# Problem details
Needed from the data below: all lines that contain the word "utils".

══ Records for the exercise ══

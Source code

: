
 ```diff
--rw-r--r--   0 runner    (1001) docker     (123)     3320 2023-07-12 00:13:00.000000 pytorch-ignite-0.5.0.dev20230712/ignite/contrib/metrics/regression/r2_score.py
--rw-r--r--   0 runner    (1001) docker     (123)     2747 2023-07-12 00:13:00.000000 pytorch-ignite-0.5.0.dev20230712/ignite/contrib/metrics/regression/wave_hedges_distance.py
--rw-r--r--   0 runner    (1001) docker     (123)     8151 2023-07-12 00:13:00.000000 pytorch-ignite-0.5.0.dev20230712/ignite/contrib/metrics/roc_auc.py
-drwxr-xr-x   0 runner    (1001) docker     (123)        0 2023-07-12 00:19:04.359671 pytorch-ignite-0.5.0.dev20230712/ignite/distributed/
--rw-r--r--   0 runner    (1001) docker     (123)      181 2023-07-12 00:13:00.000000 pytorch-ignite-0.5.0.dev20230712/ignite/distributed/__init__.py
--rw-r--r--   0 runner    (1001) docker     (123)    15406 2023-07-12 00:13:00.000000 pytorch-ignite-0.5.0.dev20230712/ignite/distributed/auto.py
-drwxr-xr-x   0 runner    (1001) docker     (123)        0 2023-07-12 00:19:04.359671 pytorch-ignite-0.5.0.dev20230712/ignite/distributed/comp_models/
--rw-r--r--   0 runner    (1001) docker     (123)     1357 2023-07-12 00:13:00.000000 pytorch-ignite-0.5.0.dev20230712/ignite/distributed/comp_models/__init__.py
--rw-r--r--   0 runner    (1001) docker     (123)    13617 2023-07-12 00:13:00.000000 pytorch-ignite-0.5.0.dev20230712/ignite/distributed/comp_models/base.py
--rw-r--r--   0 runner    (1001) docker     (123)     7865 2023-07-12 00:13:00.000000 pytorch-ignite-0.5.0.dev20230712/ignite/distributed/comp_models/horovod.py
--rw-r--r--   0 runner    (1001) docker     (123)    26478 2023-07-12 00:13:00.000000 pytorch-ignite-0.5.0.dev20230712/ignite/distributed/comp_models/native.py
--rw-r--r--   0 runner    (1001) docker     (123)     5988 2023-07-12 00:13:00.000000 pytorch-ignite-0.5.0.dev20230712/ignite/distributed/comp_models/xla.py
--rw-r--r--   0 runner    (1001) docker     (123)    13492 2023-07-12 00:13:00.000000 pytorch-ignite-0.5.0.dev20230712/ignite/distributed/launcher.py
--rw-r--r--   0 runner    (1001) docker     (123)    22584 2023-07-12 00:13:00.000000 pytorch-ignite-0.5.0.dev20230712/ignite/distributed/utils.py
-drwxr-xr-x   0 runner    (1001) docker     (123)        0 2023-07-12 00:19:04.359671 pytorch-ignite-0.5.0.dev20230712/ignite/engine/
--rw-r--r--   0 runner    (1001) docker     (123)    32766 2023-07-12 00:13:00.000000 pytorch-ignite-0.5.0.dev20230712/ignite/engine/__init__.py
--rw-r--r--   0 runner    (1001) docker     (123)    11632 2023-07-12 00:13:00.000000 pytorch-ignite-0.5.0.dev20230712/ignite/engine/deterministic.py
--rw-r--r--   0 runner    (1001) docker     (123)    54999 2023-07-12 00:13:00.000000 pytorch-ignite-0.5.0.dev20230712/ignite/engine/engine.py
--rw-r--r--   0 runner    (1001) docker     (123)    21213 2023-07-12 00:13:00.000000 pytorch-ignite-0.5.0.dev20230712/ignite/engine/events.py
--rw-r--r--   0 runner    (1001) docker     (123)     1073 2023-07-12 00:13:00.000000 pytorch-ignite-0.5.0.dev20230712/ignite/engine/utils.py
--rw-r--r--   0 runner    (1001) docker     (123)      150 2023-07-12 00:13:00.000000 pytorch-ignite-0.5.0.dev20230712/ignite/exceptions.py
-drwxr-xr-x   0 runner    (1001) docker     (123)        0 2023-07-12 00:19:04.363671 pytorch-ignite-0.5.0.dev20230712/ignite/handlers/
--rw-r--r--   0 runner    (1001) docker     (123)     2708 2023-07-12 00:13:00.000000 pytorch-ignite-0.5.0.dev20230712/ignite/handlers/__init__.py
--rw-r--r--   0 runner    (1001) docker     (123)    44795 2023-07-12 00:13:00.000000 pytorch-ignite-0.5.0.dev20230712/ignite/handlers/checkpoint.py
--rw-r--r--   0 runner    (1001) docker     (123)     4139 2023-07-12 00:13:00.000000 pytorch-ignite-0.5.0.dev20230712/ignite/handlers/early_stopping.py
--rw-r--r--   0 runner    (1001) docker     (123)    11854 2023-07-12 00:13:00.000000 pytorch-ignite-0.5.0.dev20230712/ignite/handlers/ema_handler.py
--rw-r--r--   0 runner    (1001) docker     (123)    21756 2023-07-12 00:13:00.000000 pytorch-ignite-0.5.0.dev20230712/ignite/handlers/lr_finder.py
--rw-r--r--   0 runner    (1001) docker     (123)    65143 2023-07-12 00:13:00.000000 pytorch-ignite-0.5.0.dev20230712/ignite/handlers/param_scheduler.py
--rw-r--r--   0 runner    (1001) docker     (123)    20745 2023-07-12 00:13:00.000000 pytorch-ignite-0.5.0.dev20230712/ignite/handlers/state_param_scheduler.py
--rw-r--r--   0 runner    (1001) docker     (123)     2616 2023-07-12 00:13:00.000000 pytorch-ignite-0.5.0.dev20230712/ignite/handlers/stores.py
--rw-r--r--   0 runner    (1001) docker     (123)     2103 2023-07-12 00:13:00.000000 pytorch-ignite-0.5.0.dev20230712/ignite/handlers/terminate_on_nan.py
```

═══

# Answer for this exercise
--rw-r--r--   0 runner    (1001) docker     (123)    22584 2023-07-12 00:13:00.000000 pytorch-ignite-0.5.0.dev20230712/ignite/distributed/utils.py
--rw-r--r--   0 runner    (1001) docker     (123)     1073 2023-07-12 00:13:00.000000 pytorch-ignite-0.5.0.dev20230712/ignite/engine/utils.py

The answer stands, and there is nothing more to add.